▶ [ABOUT THIS TASK]
Please copy out the entries below exactly, beginning with the line that contains "con un server." and ending with the line that contains "per eseguire l'applicazione.", and include nothing outside that span.
━━ THE DATA
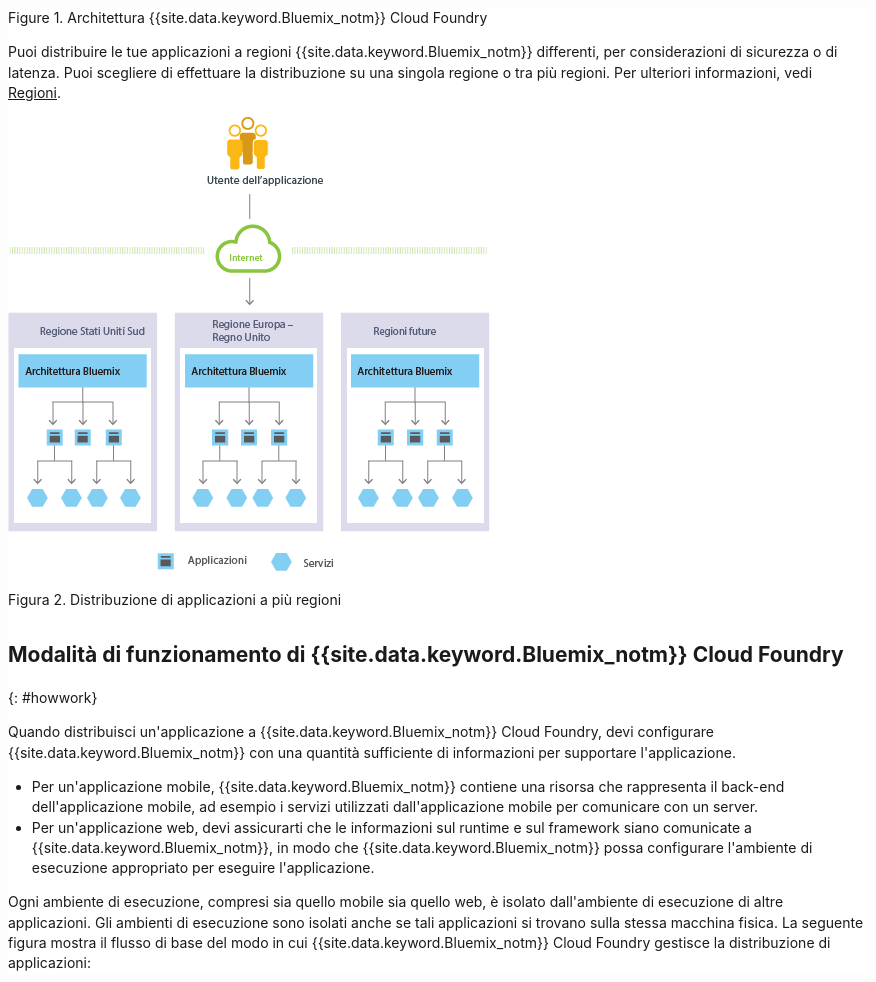 Figure 1. Architettura {{site.data.keyword.Bluemix_notm}} Cloud Foundry

Puoi distribuire le
tue applicazioni a regioni {{site.data.keyword.Bluemix_notm}} differenti, per
considerazioni di sicurezza o di latenza. Puoi scegliere di effettuare la distribuzione su una singola regione o tra più regioni. Per ulteriori informazioni, vedi [Regioni](whatisbluemix.html#ov_intro_reg).


![Sviluppo di applicazioni a più regioni](images/multi-region.png)

Figura 2. Distribuzione di applicazioni a più regioni

## Modalità di funzionamento di {{site.data.keyword.Bluemix_notm}} Cloud Foundry
{: #howwork}

Quando distribuisci un'applicazione a {{site.data.keyword.Bluemix_notm}} Cloud Foundry, devi configurare {{site.data.keyword.Bluemix_notm}} con una quantità sufficiente di informazioni per supportare l'applicazione. 

* Per un'applicazione mobile, {{site.data.keyword.Bluemix_notm}} contiene una risorsa che rappresenta il back-end dell'applicazione mobile, ad esempio i servizi utilizzati dall'applicazione mobile per comunicare con un server. 
* Per un'applicazione web, devi assicurarti che le informazioni sul runtime e sul framework siano comunicate a {{site.data.keyword.Bluemix_notm}}, in modo che {{site.data.keyword.Bluemix_notm}} possa configurare l'ambiente di esecuzione appropriato per eseguire l'applicazione.

Ogni ambiente di esecuzione, compresi sia quello mobile sia quello web, è isolato dall'ambiente di esecuzione di altre applicazioni. Gli ambienti di esecuzione sono isolati anche se tali applicazioni si trovano sulla stessa macchina fisica. La seguente figura mostra il flusso di base del modo in cui {{site.data.keyword.Bluemix_notm}} Cloud Foundry gestisce la distribuzione di applicazioni:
━━━━
▶ [ANSWER SECTION]
* Per un'applicazione mobile, {{site.data.keyword.Bluemix_notm}} contiene una risorsa che rappresenta il back-end dell'applicazione mobile, ad esempio i servizi utilizzati dall'applicazione mobile per comunicare con un server. 
* Per un'applicazione web, devi assicurarti che le informazioni sul runtime e sul framework siano comunicate a {{site.data.keyword.Bluemix_notm}}, in modo che {{site.data.keyword.Bluemix_notm}} possa configurare l'ambiente di esecuzione appropriato per eseguire l'applicazione.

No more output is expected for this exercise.